## Provided material
- Opening Delimiter -
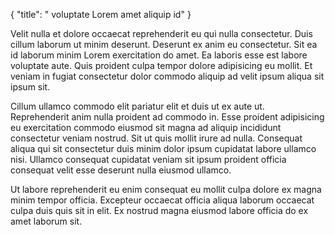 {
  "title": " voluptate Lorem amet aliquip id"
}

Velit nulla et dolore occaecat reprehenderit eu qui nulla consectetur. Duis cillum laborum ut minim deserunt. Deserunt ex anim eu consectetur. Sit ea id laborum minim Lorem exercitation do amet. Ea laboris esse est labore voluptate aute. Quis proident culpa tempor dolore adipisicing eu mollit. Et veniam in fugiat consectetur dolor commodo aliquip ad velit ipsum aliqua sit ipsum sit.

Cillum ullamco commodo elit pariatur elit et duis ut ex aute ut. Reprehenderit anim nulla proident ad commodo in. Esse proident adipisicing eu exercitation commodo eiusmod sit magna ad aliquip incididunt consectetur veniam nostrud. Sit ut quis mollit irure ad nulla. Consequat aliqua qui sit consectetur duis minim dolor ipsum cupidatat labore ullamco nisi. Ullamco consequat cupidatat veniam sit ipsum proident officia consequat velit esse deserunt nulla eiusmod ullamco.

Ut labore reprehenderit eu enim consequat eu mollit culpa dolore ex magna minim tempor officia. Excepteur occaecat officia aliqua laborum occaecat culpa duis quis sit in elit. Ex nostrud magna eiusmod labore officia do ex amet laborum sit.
- Closing Delimiter -
- Opening Delimiter -
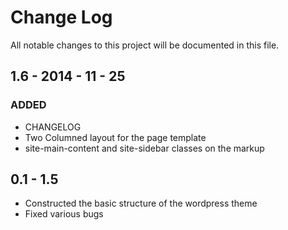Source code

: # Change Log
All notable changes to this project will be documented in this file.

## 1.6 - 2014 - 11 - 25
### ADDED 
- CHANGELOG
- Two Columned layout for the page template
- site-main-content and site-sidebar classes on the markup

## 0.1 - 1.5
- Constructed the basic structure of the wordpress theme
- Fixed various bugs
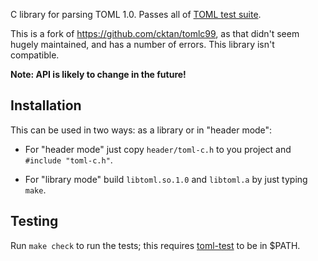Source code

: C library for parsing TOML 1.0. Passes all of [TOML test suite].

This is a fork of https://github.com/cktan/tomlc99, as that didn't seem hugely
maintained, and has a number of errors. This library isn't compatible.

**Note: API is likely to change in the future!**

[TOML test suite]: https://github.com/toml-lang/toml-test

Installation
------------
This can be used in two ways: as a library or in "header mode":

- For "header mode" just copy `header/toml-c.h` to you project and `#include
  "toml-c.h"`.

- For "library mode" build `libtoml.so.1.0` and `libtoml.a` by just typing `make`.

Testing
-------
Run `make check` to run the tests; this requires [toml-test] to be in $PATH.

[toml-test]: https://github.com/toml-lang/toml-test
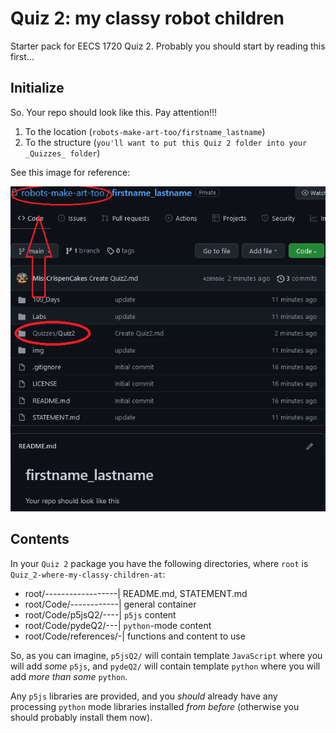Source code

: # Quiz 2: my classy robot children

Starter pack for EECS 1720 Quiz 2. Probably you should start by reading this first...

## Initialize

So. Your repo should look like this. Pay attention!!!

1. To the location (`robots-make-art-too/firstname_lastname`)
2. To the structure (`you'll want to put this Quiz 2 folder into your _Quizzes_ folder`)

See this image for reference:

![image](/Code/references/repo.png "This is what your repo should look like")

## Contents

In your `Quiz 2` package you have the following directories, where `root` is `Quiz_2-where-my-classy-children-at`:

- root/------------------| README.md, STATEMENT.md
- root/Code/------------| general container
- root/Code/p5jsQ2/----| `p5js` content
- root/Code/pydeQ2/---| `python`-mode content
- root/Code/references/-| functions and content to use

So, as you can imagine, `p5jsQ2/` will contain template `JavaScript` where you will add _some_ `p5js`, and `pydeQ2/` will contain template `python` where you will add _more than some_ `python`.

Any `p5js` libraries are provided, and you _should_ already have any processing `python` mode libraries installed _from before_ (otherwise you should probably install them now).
- Closing Delimiter -
- Opening Delimiter -
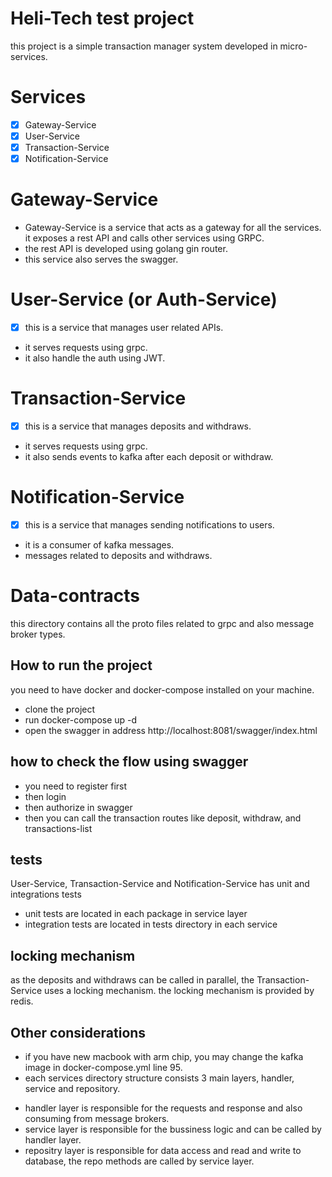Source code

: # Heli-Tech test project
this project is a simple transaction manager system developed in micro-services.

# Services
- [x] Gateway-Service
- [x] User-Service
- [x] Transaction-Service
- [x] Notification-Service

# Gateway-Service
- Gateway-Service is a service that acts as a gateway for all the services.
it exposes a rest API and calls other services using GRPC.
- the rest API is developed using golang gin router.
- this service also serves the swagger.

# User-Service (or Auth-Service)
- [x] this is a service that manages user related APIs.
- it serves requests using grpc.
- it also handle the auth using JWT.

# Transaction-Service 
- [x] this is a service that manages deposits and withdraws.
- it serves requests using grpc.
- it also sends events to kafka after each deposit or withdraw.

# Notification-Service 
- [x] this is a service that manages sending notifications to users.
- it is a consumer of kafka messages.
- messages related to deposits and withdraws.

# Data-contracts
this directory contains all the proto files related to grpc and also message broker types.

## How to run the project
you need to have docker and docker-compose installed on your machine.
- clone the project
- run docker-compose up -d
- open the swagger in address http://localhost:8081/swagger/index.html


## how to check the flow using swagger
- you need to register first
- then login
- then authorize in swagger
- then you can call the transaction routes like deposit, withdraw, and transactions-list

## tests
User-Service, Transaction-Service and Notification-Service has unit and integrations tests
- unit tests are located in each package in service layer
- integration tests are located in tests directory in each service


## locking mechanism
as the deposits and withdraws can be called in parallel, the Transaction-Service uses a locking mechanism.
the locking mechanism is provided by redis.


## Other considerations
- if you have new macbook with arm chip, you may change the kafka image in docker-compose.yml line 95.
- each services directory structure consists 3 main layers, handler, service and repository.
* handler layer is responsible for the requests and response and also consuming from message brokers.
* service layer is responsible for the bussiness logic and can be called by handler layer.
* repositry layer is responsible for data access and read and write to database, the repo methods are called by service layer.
- Closing Delimiter -
## Directions for this task
Take the material above from the line bearing "be in $PATH." through the line bearing "2. To the structure" and write it out exactly, both end lines included. Pictures stay out.

## Task answer
Run `make check` to run the tests; this requires [toml-test] to be in $PATH.

[toml-test]: https://github.com/toml-lang/toml-test
Source code

: # Quiz 2: my classy robot children

Starter pack for EECS 1720 Quiz 2. Probably you should start by reading this first...

## Initialize

So. Your repo should look like this. Pay attention!!!

1. To the location (`robots-make-art-too/firstname_lastname`)
2. To the structure (`you'll want to put this Quiz 2 folder into your _Quizzes_ folder`)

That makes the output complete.